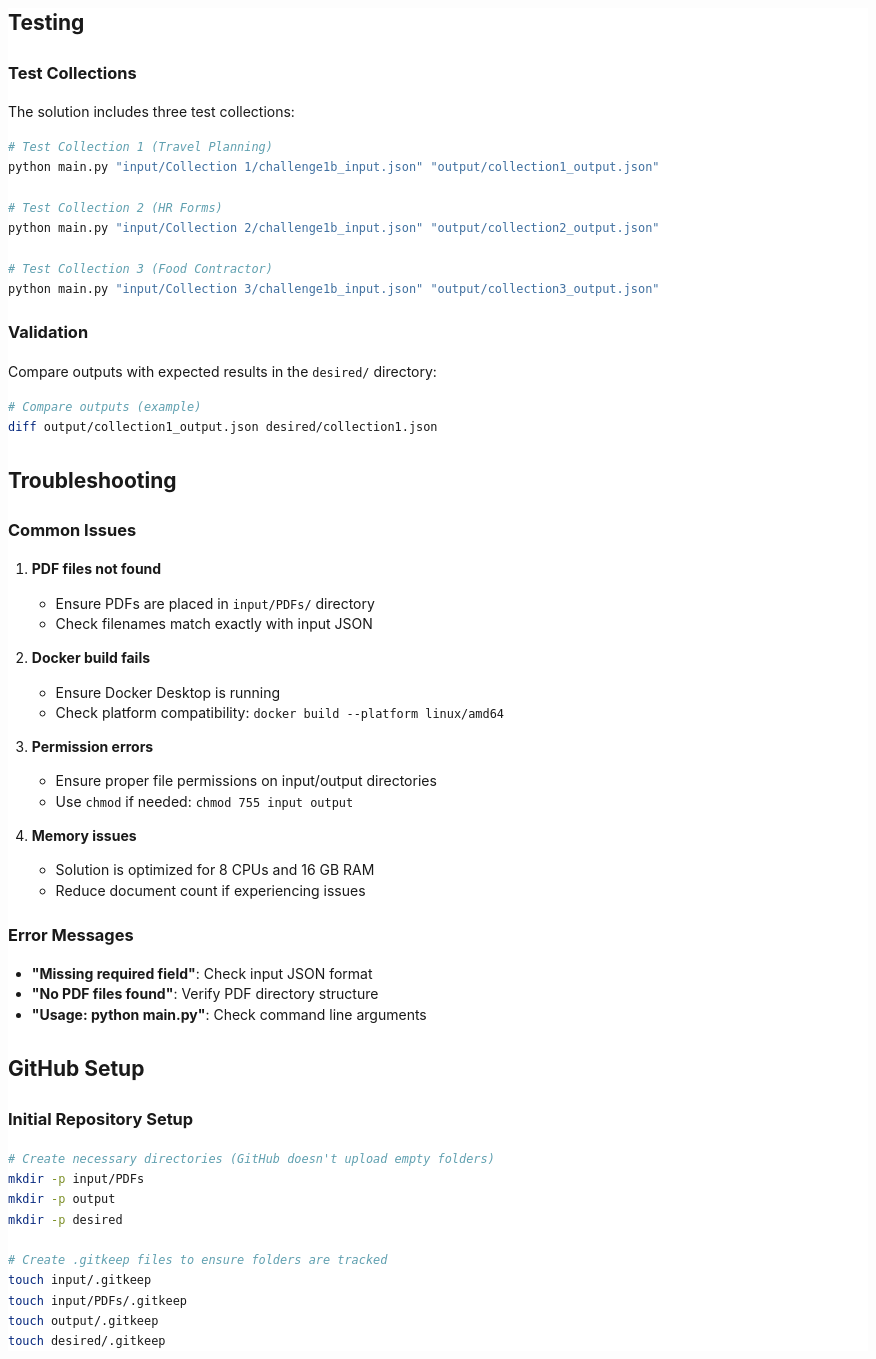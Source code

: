 ## Testing

### Test Collections
The solution includes three test collections:

```bash
# Test Collection 1 (Travel Planning)
python main.py "input/Collection 1/challenge1b_input.json" "output/collection1_output.json"

# Test Collection 2 (HR Forms)
python main.py "input/Collection 2/challenge1b_input.json" "output/collection2_output.json"

# Test Collection 3 (Food Contractor)
python main.py "input/Collection 3/challenge1b_input.json" "output/collection3_output.json"
```

### Validation
Compare outputs with expected results in the `desired/` directory:
```bash
# Compare outputs (example)
diff output/collection1_output.json desired/collection1.json
```

## Troubleshooting

### Common Issues

1. **PDF files not found**
   - Ensure PDFs are placed in `input/PDFs/` directory
   - Check filenames match exactly with input JSON

2. **Docker build fails**
   - Ensure Docker Desktop is running
   - Check platform compatibility: `docker build --platform linux/amd64`

3. **Permission errors**
   - Ensure proper file permissions on input/output directories
   - Use `chmod` if needed: `chmod 755 input output`

4. **Memory issues**
   - Solution is optimized for 8 CPUs and 16 GB RAM
   - Reduce document count if experiencing issues

### Error Messages
- **"Missing required field"**: Check input JSON format
- **"No PDF files found"**: Verify PDF directory structure
- **"Usage: python main.py"**: Check command line arguments

## GitHub Setup

### Initial Repository Setup
```bash
# Create necessary directories (GitHub doesn't upload empty folders)
mkdir -p input/PDFs
mkdir -p output
mkdir -p desired

# Create .gitkeep files to ensure folders are tracked
touch input/.gitkeep
touch input/PDFs/.gitkeep
touch output/.gitkeep
touch desired/.gitkeep

```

________________________________________

▶ [What is being asked]: Could you copy all of the entries above exactly, without the pictures?

▶ [Result for this exercise]:
Source code

: ## Testing

### Test Collections
The solution includes three test collections:

```bash
# Test Collection 1 (Travel Planning)
python main.py "input/Collection 1/challenge1b_input.json" "output/collection1_output.json"

# Test Collection 2 (HR Forms)
python main.py "input/Collection 2/challenge1b_input.json" "output/collection2_output.json"

# Test Collection 3 (Food Contractor)
python main.py "input/Collection 3/challenge1b_input.json" "output/collection3_output.json"
```

### Validation
Compare outputs with expected results in the `desired/` directory:
```bash
# Compare outputs (example)
diff output/collection1_output.json desired/collection1.json
```

## Troubleshooting

### Common Issues

1. **PDF files not found**
   - Ensure PDFs are placed in `input/PDFs/` directory
   - Check filenames match exactly with input JSON

2. **Docker build fails**
   - Ensure Docker Desktop is running
   - Check platform compatibility: `docker build --platform linux/amd64`

3. **Permission errors**
   - Ensure proper file permissions on input/output directories
   - Use `chmod` if needed: `chmod 755 input output`

4. **Memory issues**
   - Solution is optimized for 8 CPUs and 16 GB RAM
   - Reduce document count if experiencing issues

### Error Messages
- **"Missing required field"**: Check input JSON format
- **"No PDF files found"**: Verify PDF directory structure
- **"Usage: python main.py"**: Check command line arguments

## GitHub Setup

### Initial Repository Setup
```bash
# Create necessary directories (GitHub doesn't upload empty folders)
mkdir -p input/PDFs
mkdir -p output
mkdir -p desired

# Create .gitkeep files to ensure folders are tracked
touch input/.gitkeep
touch input/PDFs/.gitkeep
touch output/.gitkeep
touch desired/.gitkeep

```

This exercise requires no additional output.